By approaching the data space with this thought in mind I’m seeing three categories of vendor offerings
- Data warehouse in the cloud (AWS Redshift, Treasure Data)
- Enterprise friendly Hadoop (Cloudera, Platfora)
- Single pane of glass across multiple data sources (Datameer)
(1) is about cost reduction and cost avoidance. Many organizations are spending significant capex dollars to maintain and grow their on-premise data warehouse combined with teams of ETL and data warehouse experts. In the cloud opex costs are likely to be consistent but capex will be significantly reduced when you take away the need to buy physical hardware. Looking at AWS Redshift costs appear to be around US$1k per terabyte per annum, compare this to US$5k+ per terabyte just for enterprise class storage (not including software, rack space, power etc) and you can see there is going to be huge demand for products in this space.
(2) is about taking Hadoop beyond the realms of your engineering teams and putting it in the hands of the masses (think analysts, managers etc). It’s highly likely that the analyst community in your organization do not have the skills to use Hadoop. Vendors are looking to address this with ‘business friendly’ applications that enable non-technical people to interact with Hadoop in order to exploit insights hidden in data.

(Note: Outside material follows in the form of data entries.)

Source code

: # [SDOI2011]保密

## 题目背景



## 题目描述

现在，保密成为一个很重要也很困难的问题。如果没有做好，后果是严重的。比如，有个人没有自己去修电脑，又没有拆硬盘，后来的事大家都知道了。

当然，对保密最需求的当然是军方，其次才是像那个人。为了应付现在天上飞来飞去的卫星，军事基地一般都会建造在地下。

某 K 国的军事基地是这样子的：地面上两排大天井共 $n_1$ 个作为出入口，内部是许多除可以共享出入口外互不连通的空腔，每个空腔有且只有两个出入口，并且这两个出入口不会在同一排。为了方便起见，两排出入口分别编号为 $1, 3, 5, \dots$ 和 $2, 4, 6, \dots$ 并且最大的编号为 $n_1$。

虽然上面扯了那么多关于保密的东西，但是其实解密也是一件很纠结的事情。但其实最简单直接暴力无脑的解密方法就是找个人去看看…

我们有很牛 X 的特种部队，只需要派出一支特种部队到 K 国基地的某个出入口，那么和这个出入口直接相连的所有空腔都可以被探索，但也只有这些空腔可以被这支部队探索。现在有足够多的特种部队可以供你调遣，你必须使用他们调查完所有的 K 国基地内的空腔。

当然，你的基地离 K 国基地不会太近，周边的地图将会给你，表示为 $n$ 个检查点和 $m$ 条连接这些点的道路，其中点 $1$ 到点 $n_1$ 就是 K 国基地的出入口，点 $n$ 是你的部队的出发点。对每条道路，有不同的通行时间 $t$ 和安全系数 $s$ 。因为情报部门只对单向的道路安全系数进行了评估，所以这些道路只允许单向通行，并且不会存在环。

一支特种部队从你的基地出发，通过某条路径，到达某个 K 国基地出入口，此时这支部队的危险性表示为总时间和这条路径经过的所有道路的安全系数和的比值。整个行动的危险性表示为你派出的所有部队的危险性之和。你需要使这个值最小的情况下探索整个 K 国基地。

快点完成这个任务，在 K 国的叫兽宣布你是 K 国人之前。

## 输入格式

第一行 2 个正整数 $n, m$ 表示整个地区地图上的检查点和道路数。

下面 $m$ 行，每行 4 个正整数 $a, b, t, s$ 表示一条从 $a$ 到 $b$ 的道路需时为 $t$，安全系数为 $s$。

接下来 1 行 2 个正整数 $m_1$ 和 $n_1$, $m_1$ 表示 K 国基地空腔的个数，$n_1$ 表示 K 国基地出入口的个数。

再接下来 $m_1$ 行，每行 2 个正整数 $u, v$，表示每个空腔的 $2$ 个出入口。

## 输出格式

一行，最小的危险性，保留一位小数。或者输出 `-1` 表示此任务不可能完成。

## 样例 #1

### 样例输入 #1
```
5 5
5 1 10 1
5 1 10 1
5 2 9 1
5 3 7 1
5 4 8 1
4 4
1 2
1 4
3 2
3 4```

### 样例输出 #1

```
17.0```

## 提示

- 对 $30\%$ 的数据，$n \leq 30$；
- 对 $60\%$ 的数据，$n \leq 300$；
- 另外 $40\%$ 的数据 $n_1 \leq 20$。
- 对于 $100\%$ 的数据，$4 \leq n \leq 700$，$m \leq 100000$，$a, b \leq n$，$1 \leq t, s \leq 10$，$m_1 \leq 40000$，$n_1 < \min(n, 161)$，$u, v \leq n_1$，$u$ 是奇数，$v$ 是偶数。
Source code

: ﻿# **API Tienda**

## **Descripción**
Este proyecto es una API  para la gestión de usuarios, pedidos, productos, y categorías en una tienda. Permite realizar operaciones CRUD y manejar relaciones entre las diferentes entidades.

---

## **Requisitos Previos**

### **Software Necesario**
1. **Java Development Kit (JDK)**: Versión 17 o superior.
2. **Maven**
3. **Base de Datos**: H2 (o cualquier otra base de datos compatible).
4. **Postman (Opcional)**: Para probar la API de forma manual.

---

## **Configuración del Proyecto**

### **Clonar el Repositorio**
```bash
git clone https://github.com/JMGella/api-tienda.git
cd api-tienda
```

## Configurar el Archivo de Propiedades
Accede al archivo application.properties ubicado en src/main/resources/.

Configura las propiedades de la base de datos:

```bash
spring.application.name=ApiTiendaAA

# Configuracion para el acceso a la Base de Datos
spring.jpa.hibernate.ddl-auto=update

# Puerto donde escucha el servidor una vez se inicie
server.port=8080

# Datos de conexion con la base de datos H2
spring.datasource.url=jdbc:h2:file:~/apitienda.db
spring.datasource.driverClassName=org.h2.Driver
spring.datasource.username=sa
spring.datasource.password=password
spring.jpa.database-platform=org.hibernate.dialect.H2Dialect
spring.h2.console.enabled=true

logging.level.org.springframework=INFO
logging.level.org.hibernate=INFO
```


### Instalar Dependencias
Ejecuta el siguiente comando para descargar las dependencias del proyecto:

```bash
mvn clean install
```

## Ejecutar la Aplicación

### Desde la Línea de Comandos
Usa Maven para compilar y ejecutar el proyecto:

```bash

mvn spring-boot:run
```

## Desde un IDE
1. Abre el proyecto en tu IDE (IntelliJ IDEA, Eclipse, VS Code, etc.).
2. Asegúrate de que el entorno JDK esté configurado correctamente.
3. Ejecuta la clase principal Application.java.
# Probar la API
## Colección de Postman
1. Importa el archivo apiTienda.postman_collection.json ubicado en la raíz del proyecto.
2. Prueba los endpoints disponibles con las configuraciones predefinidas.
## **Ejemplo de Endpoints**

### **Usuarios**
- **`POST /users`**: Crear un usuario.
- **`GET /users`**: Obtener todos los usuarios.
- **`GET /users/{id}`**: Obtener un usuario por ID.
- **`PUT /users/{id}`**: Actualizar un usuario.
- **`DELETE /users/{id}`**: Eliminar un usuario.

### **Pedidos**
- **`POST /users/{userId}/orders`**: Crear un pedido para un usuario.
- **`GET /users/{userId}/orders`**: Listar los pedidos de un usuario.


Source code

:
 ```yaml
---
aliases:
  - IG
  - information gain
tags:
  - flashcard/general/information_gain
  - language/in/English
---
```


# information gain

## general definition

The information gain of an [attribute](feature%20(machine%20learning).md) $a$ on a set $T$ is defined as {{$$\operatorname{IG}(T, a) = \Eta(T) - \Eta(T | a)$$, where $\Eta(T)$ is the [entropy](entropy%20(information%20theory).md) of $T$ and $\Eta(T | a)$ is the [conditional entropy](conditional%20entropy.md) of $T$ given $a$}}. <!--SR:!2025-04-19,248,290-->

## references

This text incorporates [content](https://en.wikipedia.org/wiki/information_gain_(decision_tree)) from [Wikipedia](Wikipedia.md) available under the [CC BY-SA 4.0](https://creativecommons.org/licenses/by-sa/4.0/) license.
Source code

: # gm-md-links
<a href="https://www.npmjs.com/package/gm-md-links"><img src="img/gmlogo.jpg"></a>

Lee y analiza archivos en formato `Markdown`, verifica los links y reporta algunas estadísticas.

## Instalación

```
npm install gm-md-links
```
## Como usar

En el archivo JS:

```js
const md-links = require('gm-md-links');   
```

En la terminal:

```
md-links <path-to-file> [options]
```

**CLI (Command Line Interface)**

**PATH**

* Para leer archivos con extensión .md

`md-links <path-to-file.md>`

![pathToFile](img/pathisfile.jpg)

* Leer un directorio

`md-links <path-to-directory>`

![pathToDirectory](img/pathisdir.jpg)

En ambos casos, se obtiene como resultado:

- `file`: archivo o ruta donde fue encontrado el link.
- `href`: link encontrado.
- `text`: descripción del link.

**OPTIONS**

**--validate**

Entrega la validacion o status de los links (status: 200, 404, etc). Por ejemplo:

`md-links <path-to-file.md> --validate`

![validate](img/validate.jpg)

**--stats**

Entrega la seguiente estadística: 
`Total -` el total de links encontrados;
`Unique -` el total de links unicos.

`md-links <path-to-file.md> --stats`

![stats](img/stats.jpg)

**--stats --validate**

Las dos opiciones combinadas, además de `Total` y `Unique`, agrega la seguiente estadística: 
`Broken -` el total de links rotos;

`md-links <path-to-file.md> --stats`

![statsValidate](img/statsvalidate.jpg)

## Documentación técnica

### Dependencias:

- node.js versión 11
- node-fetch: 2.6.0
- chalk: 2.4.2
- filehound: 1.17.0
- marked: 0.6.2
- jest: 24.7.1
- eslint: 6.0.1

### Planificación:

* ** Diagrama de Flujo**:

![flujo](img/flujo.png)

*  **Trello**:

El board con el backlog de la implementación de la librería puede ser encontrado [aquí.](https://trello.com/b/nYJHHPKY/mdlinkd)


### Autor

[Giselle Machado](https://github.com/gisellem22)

(3) is about providing a unified integration and analytics layer that can query all sources of data within your organization from structured data like My SQL and Oracle to unstructured data like twitter and email. Many organizations suffer from data silos and the nightmare scenario is an unpolished data diamond locked away somewhere inaccessible to the people that could exploit its true value, hence the single pane of glass view into all sources of data. Datameer is built on Hadoop so I could have included it in (2) but it feels different to the other players in this space and the most intriguing.
It’s clear that that we are going to see many more products hit the market from both startups and enterprise software players. The more time I spend in this space I feel it’s less about technology and more about understanding the problem you are trying to solve. All the tools exist today to find any data needle in any haystack but without the right thinking up front to define how a piece of data can be converted into business value the technology investment will ultimately fail.